Just Hello 2
I have been aware of the power of hello for quite a while now. While I was writing my book on small, I discovered that for the most part, I offered perfunctory hellos, pronouncing the word automatically, with little thought to what I was saying. When I began paying attention when a passer-by and I exchanged greetings, I realized that it made me happy.
I remember one day in particular, I was feeling my then-frequent amalgam of lonely and abandoned. Near the beginning of the long uphill block home from the Monterey Market, I saw a woman approaching. I kept my eye on her as we walked closer and closer toward one another. As we passed, we each sang out a hearty hello. And then I heard, “I like the colors you’re wearing.”
I was immediately aware of a pirouette of happiness rising within me. And this time, instead of briefly noticing then turning my attention elsewhere, I concentrated on the sensation of the pirouette for several minutes as I continued walking. Here’s what happened: instead of quickly dissipating, the pirouette began extending, the joy I felt expanding to fill my whole body. By the time I turned the key in my front door, I no longer felt lonely or abandoned. Instead, I felt seen and appreciated.
I had a similar experience yesterday. I was, once again, walking home from a local store, when I passed a woman walking in the opposite direction. Now understanding what I had to gain by paying attention to small, I focused on her face and felt myself opening to receive her greeting. As we passed one another, we each smiled and said, “Hello,” and this time—perhaps because of my attentiveness—I not only heard what she said, but felt the vibrations of her voice within me.

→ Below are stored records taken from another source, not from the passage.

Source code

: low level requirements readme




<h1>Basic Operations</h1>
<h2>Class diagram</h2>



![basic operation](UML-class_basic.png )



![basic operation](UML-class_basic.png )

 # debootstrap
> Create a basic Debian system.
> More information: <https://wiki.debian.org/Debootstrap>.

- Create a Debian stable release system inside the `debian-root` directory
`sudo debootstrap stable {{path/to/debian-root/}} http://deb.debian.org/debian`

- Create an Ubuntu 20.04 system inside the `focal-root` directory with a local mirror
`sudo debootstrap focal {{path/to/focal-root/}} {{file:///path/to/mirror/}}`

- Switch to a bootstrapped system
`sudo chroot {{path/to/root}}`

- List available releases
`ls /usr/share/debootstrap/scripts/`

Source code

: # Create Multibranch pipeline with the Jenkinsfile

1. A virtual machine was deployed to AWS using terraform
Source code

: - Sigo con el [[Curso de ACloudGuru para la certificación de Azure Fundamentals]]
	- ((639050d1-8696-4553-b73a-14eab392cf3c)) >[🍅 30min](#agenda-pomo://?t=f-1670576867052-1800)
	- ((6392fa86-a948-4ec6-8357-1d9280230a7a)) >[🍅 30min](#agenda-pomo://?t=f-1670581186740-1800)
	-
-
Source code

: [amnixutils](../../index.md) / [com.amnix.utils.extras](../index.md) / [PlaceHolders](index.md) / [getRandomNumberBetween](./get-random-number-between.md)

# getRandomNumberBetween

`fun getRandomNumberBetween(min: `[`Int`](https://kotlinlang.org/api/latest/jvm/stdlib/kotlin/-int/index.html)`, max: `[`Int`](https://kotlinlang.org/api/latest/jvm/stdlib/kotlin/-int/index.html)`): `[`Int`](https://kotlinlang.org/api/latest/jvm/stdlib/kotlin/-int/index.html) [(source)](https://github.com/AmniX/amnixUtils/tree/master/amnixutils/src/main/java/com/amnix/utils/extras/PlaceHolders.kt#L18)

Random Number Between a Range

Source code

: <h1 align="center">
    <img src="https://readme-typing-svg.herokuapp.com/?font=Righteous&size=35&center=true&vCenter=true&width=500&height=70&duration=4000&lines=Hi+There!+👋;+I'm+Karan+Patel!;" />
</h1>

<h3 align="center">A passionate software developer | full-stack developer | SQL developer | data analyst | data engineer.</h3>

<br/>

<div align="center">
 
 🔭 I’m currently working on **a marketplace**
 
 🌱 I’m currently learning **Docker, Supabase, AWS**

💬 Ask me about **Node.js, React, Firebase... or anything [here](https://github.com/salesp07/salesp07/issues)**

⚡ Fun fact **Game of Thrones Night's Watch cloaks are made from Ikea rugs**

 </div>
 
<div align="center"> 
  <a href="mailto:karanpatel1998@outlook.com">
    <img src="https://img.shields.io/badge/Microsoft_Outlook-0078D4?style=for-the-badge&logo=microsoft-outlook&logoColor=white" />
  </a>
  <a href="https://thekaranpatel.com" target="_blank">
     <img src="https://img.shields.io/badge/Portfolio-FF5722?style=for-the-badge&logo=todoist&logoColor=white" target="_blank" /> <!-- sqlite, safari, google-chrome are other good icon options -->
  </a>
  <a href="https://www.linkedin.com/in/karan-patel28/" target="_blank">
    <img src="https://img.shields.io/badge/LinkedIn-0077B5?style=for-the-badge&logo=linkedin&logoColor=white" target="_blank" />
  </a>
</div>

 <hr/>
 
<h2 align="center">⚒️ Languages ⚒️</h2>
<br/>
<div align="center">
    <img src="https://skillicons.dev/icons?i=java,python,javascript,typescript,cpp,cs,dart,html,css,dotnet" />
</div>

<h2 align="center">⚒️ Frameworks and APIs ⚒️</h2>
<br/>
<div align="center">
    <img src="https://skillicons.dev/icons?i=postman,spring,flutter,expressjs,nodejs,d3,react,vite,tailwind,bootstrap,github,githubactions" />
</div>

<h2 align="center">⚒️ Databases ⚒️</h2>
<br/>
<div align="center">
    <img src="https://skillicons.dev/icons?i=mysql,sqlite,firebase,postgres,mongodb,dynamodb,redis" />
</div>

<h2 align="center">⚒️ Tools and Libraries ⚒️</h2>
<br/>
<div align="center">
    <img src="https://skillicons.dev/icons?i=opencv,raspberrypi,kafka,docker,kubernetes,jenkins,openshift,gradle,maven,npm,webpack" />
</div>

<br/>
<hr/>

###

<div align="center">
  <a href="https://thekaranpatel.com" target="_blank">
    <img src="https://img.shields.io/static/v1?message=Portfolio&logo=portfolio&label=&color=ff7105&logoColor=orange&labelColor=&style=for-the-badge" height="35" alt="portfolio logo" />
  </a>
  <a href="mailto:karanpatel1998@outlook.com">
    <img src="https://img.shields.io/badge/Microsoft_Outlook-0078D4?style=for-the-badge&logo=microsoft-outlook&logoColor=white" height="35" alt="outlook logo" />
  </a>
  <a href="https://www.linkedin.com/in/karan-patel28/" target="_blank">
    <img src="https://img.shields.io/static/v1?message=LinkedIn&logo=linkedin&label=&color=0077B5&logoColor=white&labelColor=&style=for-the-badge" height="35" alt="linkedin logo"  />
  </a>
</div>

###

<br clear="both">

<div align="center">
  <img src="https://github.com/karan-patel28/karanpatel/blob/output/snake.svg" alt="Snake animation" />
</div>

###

The sensation began in my belly, and as I focused on it, swelled, filling me with its gentle buzz, waking me up, from my skin to my smallest cells. Like a good meal, it nourished me, not with vitamins, fiber, and proteins, but with warmth and connection. I focused on this gentle vibration the entire uphill walk back home, a huge smile on my face. And by the time I opened my front door, I couldn’t imagine ever feeling alone and abandoned again.